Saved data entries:
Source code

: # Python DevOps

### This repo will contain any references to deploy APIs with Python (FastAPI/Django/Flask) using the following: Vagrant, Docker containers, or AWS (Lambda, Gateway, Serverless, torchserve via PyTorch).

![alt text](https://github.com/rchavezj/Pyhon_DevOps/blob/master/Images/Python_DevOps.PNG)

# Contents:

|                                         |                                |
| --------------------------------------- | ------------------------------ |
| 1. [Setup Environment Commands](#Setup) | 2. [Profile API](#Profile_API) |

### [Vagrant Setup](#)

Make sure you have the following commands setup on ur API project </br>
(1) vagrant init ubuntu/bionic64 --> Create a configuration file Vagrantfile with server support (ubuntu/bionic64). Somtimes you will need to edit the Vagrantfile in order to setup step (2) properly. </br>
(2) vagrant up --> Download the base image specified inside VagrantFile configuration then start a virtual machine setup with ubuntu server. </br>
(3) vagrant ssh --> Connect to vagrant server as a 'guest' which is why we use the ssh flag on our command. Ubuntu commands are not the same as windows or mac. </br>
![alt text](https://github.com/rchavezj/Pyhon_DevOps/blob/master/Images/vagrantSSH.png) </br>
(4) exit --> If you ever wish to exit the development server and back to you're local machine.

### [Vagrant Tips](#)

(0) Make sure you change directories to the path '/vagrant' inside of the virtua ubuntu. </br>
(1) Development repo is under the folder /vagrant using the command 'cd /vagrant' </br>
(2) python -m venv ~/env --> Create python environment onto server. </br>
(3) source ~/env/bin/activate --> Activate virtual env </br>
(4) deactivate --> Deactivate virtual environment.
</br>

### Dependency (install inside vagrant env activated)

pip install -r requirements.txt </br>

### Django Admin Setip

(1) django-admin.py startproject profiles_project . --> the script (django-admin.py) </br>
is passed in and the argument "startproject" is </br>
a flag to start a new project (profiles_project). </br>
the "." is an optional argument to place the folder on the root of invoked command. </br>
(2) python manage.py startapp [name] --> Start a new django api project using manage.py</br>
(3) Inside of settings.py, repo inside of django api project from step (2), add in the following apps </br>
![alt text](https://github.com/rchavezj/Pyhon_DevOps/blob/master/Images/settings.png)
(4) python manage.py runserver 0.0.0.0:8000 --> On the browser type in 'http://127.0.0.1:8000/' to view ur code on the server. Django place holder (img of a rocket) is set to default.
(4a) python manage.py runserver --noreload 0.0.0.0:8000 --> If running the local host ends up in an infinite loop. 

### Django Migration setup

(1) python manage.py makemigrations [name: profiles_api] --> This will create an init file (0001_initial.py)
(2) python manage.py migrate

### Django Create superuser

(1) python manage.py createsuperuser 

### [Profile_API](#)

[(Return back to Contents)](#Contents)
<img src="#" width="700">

§ **WHAT IS REQUIRED**: Reproduce the full set of entries above exactly, without dropping a line.

§ **ANSWER TO THIS TASK**:
Source code

: # Python DevOps

### This repo will contain any references to deploy APIs with Python (FastAPI/Django/Flask) using the following: Vagrant, Docker containers, or AWS (Lambda, Gateway, Serverless, torchserve via PyTorch).

![alt text](https://github.com/rchavezj/Pyhon_DevOps/blob/master/Images/Python_DevOps.PNG)

# Contents:

|                                         |                                |
| --------------------------------------- | ------------------------------ |
| 1. [Setup Environment Commands](#Setup) | 2. [Profile API](#Profile_API) |

### [Vagrant Setup](#)

Make sure you have the following commands setup on ur API project </br>
(1) vagrant init ubuntu/bionic64 --> Create a configuration file Vagrantfile with server support (ubuntu/bionic64). Somtimes you will need to edit the Vagrantfile in order to setup step (2) properly. </br>
(2) vagrant up --> Download the base image specified inside VagrantFile configuration then start a virtual machine setup with ubuntu server. </br>
(3) vagrant ssh --> Connect to vagrant server as a 'guest' which is why we use the ssh flag on our command. Ubuntu commands are not the same as windows or mac. </br>
![alt text](https://github.com/rchavezj/Pyhon_DevOps/blob/master/Images/vagrantSSH.png) </br>
(4) exit --> If you ever wish to exit the development server and back to you're local machine.

### [Vagrant Tips](#)

(0) Make sure you change directories to the path '/vagrant' inside of the virtua ubuntu. </br>
(1) Development repo is under the folder /vagrant using the command 'cd /vagrant' </br>
(2) python -m venv ~/env --> Create python environment onto server. </br>
(3) source ~/env/bin/activate --> Activate virtual env </br>
(4) deactivate --> Deactivate virtual environment.
</br>

### Dependency (install inside vagrant env activated)

pip install -r requirements.txt </br>

### Django Admin Setip

(1) django-admin.py startproject profiles_project . --> the script (django-admin.py) </br>
is passed in and the argument "startproject" is </br>
a flag to start a new project (profiles_project). </br>
the "." is an optional argument to place the folder on the root of invoked command. </br>
(2) python manage.py startapp [name] --> Start a new django api project using manage.py</br>
(3) Inside of settings.py, repo inside of django api project from step (2), add in the following apps </br>
![alt text](https://github.com/rchavezj/Pyhon_DevOps/blob/master/Images/settings.png)
(4) python manage.py runserver 0.0.0.0:8000 --> On the browser type in 'http://127.0.0.1:8000/' to view ur code on the server. Django place holder (img of a rocket) is set to default.
(4a) python manage.py runserver --noreload 0.0.0.0:8000 --> If running the local host ends up in an infinite loop. 

### Django Migration setup

(1) python manage.py makemigrations [name: profiles_api] --> This will create an init file (0001_initial.py)
(2) python manage.py migrate

### Django Create superuser

(1) python manage.py createsuperuser 

### [Profile_API](#)

[(Return back to Contents)](#Contents)
<img src="#" width="700">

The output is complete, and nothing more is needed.